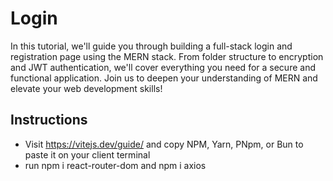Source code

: # Login
In this tutorial, we'll guide you through building a full-stack login and registration page using the MERN stack. From folder structure to encryption and JWT authentication, we'll cover everything you need for a secure and functional application. Join us to deepen your understanding of MERN and elevate your web development skills!

## Instructions

* Visit https://vitejs.dev/guide/ and copy NPM, Yarn, PNpm, or Bun to paste it on your client terminal 
* run npm i react-router-dom and npm i axios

**YOUR ASSIGNMENT:** Keep every word of the material exactly as given. Drop the pictures.

**ANSWER BELOW:**
Source code

: # Login
In this tutorial, we'll guide you through building a full-stack login and registration page using the MERN stack. From folder structure to encryption and JWT authentication, we'll cover everything you need for a secure and functional application. Join us to deepen your understanding of MERN and elevate your web development skills!

## Instructions

* Visit https://vitejs.dev/guide/ and copy NPM, Yarn, PNpm, or Bun to paste it on your client terminal 
* run npm i react-router-dom and npm i axios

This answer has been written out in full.